→ **Required work**: Taking the line with "timer start ; call my_cmd_file ; timer stop" as the first and the line with "During the process" as the last, set down the lines below exactly, pictures excluded.

*** Records for processing Section Begins ***

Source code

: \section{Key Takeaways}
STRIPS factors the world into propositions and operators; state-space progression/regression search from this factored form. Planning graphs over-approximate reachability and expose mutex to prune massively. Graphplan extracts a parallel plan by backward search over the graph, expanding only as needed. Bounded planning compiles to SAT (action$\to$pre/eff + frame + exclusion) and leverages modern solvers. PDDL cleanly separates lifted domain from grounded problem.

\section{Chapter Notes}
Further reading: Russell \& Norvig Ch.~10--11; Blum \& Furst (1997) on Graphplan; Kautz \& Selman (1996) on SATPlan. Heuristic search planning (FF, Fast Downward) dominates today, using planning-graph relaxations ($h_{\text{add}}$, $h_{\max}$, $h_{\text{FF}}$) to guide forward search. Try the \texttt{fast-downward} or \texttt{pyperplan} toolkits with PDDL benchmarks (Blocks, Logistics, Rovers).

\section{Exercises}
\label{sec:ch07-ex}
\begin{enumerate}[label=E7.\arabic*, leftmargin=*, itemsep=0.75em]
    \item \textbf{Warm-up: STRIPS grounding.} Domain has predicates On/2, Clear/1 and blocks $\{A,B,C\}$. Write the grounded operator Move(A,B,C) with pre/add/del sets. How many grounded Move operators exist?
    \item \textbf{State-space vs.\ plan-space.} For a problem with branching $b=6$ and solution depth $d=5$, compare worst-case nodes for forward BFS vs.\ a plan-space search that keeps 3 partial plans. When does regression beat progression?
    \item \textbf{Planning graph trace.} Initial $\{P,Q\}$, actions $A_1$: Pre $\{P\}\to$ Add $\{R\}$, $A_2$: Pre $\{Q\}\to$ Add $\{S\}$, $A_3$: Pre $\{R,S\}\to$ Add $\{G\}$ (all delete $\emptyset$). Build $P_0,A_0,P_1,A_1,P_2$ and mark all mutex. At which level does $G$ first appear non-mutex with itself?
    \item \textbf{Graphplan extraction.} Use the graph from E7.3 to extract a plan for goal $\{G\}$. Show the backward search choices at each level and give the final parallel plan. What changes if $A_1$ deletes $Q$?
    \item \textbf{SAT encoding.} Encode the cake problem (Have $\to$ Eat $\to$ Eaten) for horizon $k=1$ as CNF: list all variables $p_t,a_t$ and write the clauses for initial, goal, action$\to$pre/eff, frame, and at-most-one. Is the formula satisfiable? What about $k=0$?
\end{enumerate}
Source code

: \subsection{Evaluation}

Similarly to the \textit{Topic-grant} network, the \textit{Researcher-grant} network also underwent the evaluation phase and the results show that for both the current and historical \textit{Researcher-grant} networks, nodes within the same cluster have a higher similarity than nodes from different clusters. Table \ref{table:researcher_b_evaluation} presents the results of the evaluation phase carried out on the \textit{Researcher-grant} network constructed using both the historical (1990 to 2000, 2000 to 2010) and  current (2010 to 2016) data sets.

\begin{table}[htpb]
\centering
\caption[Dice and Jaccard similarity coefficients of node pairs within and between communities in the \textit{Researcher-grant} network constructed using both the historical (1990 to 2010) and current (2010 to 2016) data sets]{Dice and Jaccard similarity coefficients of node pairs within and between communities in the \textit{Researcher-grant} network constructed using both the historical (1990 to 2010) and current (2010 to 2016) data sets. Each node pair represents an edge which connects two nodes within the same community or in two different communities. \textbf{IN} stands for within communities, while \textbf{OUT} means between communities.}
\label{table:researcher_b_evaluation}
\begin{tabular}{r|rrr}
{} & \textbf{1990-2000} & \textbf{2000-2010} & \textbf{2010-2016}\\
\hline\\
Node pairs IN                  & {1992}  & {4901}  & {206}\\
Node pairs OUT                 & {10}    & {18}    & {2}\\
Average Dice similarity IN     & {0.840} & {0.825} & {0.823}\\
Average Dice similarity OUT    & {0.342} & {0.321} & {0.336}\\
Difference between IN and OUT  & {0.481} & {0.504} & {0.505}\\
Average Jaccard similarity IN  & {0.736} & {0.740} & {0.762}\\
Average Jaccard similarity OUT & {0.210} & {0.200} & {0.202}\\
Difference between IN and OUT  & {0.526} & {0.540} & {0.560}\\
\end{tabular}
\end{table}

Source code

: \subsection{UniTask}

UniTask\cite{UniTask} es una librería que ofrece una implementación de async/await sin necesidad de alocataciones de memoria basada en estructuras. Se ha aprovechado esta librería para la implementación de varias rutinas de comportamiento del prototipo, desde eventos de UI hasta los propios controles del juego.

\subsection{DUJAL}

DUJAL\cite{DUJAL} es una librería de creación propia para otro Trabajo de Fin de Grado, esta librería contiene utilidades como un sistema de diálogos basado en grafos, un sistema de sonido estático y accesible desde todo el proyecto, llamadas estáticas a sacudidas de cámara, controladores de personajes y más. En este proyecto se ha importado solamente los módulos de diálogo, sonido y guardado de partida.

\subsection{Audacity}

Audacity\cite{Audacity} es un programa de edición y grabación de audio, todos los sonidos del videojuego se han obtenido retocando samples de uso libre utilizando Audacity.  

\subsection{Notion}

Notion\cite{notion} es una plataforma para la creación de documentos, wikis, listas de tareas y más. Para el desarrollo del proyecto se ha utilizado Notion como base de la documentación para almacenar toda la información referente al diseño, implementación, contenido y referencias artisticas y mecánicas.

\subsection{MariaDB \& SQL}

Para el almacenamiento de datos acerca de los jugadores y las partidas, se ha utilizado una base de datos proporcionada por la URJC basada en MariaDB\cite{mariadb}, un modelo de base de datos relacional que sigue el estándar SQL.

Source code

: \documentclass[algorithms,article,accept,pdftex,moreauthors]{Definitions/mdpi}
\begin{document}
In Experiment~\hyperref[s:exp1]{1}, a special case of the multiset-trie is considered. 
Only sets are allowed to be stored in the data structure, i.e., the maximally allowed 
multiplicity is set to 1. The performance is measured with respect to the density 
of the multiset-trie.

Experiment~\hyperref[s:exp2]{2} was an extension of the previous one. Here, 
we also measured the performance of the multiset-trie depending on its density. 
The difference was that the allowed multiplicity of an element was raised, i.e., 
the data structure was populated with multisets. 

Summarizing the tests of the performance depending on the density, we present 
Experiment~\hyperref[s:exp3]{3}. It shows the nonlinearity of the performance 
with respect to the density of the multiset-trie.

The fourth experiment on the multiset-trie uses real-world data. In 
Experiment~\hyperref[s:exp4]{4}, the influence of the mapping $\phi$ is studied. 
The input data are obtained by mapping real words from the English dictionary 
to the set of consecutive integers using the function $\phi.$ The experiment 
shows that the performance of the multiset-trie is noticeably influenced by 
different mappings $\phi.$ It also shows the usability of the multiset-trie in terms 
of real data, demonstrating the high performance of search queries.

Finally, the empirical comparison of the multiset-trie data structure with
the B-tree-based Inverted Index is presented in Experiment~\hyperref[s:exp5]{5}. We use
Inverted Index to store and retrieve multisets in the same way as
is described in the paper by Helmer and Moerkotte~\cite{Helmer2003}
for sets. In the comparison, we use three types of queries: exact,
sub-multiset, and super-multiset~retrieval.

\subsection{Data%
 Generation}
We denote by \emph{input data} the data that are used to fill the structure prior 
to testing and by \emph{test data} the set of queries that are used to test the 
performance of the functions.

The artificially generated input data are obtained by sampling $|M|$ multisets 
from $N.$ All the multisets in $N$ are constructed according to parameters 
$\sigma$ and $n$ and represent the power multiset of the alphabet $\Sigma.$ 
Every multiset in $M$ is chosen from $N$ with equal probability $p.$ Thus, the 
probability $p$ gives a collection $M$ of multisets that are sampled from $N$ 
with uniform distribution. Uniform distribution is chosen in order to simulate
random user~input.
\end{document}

*** Records for processing Section Ends ***
*** Records for processing Section Begins ***

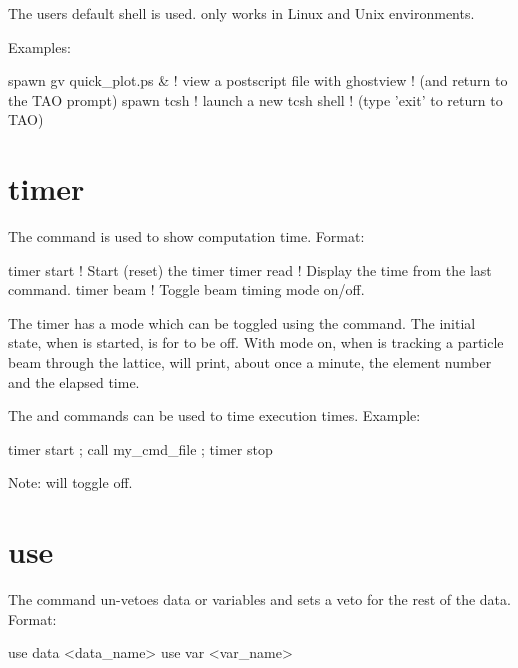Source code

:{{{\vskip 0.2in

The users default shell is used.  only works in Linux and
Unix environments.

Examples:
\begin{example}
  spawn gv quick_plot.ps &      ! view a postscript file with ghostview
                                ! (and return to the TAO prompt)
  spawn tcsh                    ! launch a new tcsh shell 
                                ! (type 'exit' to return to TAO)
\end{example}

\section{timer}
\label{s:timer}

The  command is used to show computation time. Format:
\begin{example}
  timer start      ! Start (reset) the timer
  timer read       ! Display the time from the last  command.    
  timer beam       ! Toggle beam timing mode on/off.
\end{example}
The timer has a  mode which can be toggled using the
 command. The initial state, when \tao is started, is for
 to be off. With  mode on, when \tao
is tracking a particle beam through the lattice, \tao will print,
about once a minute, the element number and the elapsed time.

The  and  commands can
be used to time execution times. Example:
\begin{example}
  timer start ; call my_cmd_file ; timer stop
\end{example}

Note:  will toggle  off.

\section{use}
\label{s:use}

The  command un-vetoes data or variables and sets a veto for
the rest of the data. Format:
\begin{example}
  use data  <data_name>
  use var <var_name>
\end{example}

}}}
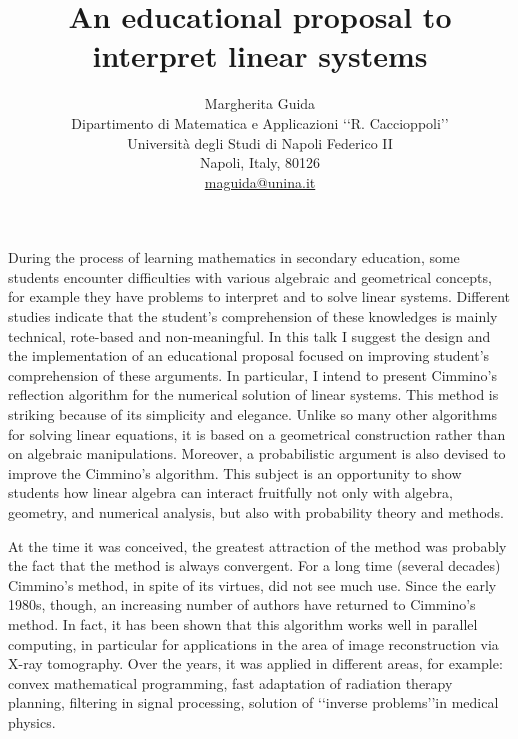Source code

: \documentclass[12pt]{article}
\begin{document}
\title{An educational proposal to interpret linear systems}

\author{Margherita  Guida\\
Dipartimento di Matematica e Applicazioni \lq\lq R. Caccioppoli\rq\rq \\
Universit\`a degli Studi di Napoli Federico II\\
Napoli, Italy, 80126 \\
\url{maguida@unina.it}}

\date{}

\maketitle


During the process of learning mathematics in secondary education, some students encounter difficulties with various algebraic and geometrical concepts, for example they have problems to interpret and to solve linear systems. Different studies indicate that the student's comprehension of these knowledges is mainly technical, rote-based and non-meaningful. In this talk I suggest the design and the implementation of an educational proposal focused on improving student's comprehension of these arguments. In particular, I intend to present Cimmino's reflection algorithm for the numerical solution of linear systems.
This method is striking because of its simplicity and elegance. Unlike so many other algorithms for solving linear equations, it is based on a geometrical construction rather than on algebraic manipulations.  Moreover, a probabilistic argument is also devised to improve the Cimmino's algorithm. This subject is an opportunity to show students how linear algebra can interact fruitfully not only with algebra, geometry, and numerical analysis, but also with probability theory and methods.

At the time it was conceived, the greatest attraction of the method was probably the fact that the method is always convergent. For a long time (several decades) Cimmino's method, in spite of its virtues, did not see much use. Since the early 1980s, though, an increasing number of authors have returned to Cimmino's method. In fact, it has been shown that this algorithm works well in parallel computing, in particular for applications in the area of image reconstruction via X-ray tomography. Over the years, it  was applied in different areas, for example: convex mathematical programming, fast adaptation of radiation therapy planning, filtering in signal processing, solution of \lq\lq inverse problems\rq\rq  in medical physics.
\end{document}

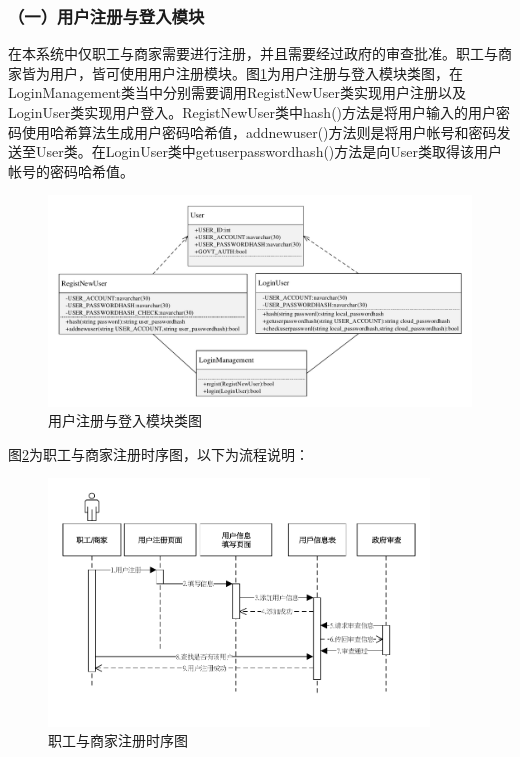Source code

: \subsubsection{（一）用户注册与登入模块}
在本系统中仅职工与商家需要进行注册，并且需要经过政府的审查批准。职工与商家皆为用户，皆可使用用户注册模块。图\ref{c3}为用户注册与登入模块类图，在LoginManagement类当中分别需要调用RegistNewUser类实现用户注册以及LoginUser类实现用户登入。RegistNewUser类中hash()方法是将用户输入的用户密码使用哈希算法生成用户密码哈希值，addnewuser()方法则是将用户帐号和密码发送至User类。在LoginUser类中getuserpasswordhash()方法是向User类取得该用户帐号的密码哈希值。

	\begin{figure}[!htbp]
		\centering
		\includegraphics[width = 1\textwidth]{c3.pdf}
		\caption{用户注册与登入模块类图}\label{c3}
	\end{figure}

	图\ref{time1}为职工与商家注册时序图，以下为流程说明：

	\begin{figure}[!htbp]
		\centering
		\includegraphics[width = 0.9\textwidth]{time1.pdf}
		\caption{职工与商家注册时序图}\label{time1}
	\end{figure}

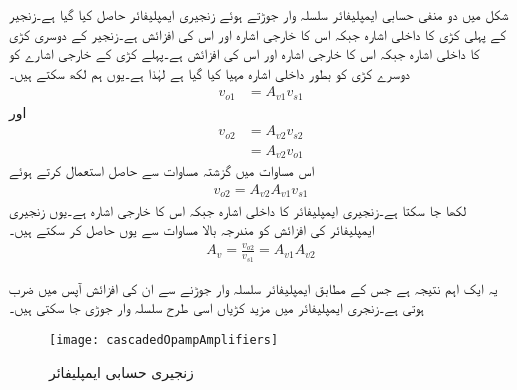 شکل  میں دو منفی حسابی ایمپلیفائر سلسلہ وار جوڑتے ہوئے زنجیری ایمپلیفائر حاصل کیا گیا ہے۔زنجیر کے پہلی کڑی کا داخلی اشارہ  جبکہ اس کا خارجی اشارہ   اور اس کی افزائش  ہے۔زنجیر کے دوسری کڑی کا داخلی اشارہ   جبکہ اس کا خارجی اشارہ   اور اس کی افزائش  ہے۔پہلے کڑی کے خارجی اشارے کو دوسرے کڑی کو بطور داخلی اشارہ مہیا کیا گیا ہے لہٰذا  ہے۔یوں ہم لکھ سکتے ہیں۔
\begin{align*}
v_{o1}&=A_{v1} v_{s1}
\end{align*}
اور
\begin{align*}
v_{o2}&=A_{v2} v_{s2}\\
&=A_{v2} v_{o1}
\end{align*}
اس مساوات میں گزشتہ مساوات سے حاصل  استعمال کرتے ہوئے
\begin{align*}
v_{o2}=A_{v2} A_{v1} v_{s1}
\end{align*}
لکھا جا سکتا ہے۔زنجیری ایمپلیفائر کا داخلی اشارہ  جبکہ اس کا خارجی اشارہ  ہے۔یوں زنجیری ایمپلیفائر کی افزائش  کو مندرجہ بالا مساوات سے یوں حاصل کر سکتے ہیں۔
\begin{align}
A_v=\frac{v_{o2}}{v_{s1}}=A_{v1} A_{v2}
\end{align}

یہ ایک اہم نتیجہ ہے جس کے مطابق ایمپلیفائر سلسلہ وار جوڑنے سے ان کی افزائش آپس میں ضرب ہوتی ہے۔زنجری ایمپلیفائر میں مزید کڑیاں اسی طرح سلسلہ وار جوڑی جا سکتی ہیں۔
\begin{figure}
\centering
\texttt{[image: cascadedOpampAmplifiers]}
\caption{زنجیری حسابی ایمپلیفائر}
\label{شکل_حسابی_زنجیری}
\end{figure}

*** Records for processing Section Ends ***

→ **Your response**:
  timer start ; call my_cmd_file ; timer stop
\end{example}

Note:  will toggle  off.

\section{use}
\label{s:use}

The  command un-vetoes data or variables and sets a veto for
the rest of the data. Format:
\begin{example}
  use data  <data_name>
  use var <var_name>
\end{example}

}}}
Source code

: \documentclass[12pt]{article}
\begin{document}
\title{An educational proposal to interpret linear systems}

\author{Margherita  Guida\\
Dipartimento di Matematica e Applicazioni \lq\lq R. Caccioppoli\rq\rq \\
Universit\`a degli Studi di Napoli Federico II\\
Napoli, Italy, 80126 \\
\url{maguida@unina.it}}

\date{}

\maketitle


During the process of learning mathematics in secondary education, some students encounter difficulties with various algebraic and geometrical concepts, for example they have problems to interpret and to solve linear systems. Different studies indicate that the student's comprehension of these knowledges is mainly technical, rote-based and non-meaningful. In this talk I suggest the design and the implementation of an educational proposal focused on improving student's comprehension of these arguments. In particular, I intend to present Cimmino's reflection algorithm for the numerical solution of linear systems.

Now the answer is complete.